Temperature-sensitive yeast GPI anchoring mutants gpi2 and gpi3 are defective in the synthesis of N-acetylglucosaminyl phosphatidylinositol. Cloning of the GPI2 gene.

To identify genes required for the synthesis of glycosyl phosphatidylinositol (GPI) membrane anchors in yeast, we devised a way to isolate GPI anchoring mutants in which colonies are screened for defects in [3H]-inositol incorporation into protein. The gpi1 mutant, identified in this way, is temperature sensitive for growth and defective in vitro in the synthesis of GlcNAc-phosphatidylinositol, the first intermediate in GPI biosynthesis (Leidich, S. D., Drapp, D. A., and Orlean, P. (1994) J. Biol. Chem. 269, 10193-10196). We report the isolation of two more conditionally lethal mutants, gpi2 and gpi3, which, like gpi1, have a temperature-sensitive defect in the incorporation of [3H]inositol into protein and which lack in vitro GlcNAc-phosphatidylinositol synthetic activity. Haploid Saccharomyces cerevisiae strains containing any pairwise combination of the gpi1, gpi2, and gpi3 mutations are inviable.
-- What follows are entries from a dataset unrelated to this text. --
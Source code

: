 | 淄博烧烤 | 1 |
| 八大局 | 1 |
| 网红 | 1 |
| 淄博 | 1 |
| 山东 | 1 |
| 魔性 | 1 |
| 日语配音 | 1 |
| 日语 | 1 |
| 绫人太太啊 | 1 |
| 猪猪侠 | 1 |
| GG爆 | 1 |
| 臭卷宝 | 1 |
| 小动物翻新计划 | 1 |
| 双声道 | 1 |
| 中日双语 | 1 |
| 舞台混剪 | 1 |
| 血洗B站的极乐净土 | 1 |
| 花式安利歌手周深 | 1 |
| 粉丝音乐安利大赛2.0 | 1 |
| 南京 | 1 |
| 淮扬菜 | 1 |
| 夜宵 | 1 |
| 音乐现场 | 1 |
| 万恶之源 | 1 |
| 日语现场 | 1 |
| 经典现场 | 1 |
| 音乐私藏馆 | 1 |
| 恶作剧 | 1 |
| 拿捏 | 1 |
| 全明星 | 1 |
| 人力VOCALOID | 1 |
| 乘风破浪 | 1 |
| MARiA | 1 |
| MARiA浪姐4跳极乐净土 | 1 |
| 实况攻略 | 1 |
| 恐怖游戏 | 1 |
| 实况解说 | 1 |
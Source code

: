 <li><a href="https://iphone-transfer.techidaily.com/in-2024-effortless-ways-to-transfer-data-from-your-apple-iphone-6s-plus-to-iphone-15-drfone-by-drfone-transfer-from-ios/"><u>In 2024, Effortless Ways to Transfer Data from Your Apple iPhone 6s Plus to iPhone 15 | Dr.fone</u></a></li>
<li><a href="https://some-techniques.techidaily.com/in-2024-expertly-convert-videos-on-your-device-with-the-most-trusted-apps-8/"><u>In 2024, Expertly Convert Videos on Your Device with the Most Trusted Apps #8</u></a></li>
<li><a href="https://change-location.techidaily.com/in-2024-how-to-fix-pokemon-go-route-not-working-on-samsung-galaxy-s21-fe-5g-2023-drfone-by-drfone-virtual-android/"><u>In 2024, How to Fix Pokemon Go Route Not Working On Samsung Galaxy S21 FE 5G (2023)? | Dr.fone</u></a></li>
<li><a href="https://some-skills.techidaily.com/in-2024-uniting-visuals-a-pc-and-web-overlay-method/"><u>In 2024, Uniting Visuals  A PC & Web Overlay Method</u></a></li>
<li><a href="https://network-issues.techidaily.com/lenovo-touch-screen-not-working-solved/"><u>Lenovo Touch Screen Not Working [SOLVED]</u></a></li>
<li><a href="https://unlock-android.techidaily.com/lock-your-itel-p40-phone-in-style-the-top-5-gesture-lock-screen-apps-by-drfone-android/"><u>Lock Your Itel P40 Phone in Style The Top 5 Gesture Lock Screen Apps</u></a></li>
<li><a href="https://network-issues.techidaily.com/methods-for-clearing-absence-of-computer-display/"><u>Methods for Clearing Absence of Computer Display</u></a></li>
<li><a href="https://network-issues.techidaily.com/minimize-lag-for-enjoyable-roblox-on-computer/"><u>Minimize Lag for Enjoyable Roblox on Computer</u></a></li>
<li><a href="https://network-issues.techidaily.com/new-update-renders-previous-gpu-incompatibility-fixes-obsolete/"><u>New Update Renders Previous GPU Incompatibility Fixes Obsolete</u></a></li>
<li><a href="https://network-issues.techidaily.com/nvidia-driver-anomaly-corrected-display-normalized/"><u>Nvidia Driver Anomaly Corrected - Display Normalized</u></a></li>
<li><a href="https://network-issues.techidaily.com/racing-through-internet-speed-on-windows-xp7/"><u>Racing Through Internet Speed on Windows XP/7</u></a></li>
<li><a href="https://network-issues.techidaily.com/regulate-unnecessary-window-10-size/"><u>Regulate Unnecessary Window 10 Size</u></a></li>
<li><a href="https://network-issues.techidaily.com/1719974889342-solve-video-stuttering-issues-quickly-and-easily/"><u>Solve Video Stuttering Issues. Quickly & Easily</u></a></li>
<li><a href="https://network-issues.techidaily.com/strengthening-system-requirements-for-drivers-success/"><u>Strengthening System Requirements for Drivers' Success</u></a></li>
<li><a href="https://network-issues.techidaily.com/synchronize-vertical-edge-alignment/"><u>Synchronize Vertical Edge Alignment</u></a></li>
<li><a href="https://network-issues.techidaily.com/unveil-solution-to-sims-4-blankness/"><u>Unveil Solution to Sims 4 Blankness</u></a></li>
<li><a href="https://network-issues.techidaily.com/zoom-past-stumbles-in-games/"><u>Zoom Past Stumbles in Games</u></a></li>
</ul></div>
The GPI2 gene, cloned by complementation of the gpi2 mutant's temperature sensitivity, encodes a hydrophobic 269-amino acid protein that resembles no other gene product known to participate in GPI assembly. Gene disruption experiments show that GPI2 is required for vegetative growth. Overexpression of the GPI2 gene causes partial suppression of the gpi1 mutant's temperature sensitivity, a result that suggests that the Gpi1 and Gpi2 proteins interact with one another in vivo. The gpi3 mutant is defective in the SPT14 gene, which encodes a yeast protein similar to the product of the mammalian PIG-A gene, which complements a GlcNAc-phosphatidylinositol synthesis-defective human cell line. In yeast, at least three gene products are required for the first step in GPI synthesis, as is the case in mammalian cells, and utilization of several different proteins at this stage is therefore likely to be a general characteristic of the GPI synthetic pathway.